While it does have a blob for video and power both of those have no hardware code signing features (thus replaceable), and unlike ivy bridge it doesn't have a black box supervisor processor.

Had the folks from purism asked me what they should do, I would have suggested FT3.

On 10/09/2017 07:54 PM, Youness Alaoui wrote:

I don't get why you constantly try to discredit Purism and insult
everything we do. You complain about coreboot being "useless" because
it uses FSP, but you fail to mention that anything using coreboot will
use the FSP unless it's 10 year old hardware (Sandybridge is the
latest FSP-free supported CPU). The original email asked about a
coreboot port, not a libreboot port. Every time I see purism
mentioned, you have to jump in to insult and dishonestly say that
Purism is dishonest. If you want to claim bullshit like that, at least
find something real and concrete to back it up. I've ignored you many
times, but I'm fed up of your one-man vendetta against Purism. What
happened to you for you to have so much hate against us?
In the efforts of not getting moderated again we can continue this off list but it boils down to the dishonest crowdfunding style "some day we will do X" marketing.

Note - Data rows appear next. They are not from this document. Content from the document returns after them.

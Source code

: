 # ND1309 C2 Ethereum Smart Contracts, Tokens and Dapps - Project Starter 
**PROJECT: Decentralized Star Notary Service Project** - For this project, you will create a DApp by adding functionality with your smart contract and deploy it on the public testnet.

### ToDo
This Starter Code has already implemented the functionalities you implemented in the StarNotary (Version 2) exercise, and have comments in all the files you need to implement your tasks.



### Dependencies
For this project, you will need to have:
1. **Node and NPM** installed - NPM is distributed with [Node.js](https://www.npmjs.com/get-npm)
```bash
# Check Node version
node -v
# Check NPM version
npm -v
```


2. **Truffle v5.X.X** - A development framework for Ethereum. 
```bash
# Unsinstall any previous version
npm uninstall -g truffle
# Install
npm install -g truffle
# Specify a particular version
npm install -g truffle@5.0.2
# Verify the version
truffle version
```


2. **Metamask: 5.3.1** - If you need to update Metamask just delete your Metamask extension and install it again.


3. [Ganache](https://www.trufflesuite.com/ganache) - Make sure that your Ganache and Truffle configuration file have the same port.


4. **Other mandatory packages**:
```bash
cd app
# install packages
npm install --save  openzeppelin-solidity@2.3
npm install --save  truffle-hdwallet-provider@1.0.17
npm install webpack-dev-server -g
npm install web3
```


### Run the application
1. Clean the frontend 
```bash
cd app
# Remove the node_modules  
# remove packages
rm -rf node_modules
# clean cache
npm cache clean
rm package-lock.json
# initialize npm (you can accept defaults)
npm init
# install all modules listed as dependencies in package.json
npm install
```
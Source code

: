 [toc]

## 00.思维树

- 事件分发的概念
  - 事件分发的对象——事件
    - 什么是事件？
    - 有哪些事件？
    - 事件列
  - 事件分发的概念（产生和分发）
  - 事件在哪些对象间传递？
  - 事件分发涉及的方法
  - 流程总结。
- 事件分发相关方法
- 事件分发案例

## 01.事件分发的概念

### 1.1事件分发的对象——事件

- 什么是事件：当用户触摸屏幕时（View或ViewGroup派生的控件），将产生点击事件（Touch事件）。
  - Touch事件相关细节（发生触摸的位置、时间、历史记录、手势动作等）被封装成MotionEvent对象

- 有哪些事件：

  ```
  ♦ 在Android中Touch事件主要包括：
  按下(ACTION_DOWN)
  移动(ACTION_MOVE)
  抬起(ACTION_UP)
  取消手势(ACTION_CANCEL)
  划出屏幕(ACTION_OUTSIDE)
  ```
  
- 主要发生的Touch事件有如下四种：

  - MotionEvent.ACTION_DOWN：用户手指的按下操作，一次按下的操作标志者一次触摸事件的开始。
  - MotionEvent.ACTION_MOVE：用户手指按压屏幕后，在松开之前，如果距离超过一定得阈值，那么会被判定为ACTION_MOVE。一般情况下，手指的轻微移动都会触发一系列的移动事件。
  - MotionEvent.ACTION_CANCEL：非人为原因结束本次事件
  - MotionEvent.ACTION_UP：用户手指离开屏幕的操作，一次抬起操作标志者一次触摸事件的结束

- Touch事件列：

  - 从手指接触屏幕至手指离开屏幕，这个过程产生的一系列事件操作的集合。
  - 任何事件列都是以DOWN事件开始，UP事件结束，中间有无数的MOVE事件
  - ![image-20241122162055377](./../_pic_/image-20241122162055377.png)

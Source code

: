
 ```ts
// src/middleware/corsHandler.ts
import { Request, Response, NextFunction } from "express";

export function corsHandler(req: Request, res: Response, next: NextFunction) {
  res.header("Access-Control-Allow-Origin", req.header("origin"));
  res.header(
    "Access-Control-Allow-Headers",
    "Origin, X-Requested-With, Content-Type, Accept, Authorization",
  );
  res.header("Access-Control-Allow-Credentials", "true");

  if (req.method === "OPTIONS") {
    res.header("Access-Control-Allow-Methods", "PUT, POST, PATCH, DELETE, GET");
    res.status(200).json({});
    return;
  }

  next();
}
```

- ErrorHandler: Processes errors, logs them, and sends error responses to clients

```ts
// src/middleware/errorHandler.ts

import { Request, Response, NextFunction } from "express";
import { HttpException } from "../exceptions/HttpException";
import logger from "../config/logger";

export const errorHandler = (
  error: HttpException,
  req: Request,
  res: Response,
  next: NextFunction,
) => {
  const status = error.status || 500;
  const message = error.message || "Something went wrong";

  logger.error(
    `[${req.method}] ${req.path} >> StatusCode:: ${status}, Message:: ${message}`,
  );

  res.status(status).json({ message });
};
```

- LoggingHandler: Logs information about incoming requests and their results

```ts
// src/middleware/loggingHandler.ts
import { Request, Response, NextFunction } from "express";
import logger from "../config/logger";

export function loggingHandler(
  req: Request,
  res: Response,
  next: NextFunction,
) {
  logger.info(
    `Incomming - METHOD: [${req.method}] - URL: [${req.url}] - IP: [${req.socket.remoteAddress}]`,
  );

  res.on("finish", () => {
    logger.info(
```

I would have recommended your devices at least once if you were selling them as they were instead of as they could be.

I dislike:
* Aspirational marketing "LibreM" "every chip hand selected to respect your privacy" "continued efforts to remove ME" that confuses even linux veterans and detracts from competitors products.
* The lobbying for the FSF to decrease the RYF standards
* (although most companies do this) Not asking the target audience for advice on what to do next.

I wouldn't have said anything but on the other lists I visit for every person like me there are 5 others who constantly talk up your products. I believe everyone needs critical voices.

On 10/09/2017 08:42 PM, Nico Huber wrote:

On 09.10.2017 00:15, taii...@gmx.com wrote:
their version of coreboot is
nothing more than a wrapper layer for intel FSP (binary blob that does
all the hardware init) which is next to pointless for the amount of
money you would spend on one as all it does is move trust from vendor to
OEM not avoiding the hypothetical OEM firmware backdoors.
I've seen that mentioned a lot and can only say: Please stop spreading
that FUD about coreboot. Even with blobed silicon init, coreboot still
gives you about 80% of the freedom of a free firmware. You only have
to trust in one party that provides the blob and not in n parties that
put their code into the usual Windows booting firmware. coreboot, even
blobed, also gives you much more freedom about the platform configu-
ration and the boot process as a whole.

Don't get me wrong, I don't like FSP either (from a developer point of
view, it makes coreboot porting twice as hard and 10 times more frus-
trating if something doesn't work right away). You can stomp on it as
you wish. But please don't disgrace coreboot.
Can you suggest a better way of saying it?

People with EE/CS degrees (non-laymen I suppose) I have conversed with over the years still consider "coreboot" to mean what it did circa 2011 where the only real difference between coreboot and libre* was philosophical not technical, when someone says "our devices have coreboot" they believe that it is entirely "free firmware".

While an FSP coreboot "port" is still technically superior to an entirely closed source firmware no one I have talked to would consider spending an extra 1K per device just to cut the vendor out of the trust picture (they and I desire silicon init)


I propose a kind of freedom-level badge certification system (like "Intel Inside" stickers) for this situation with everything clearly explained on a central website to solve this situation, similar to the one currently on the coreboot wiki.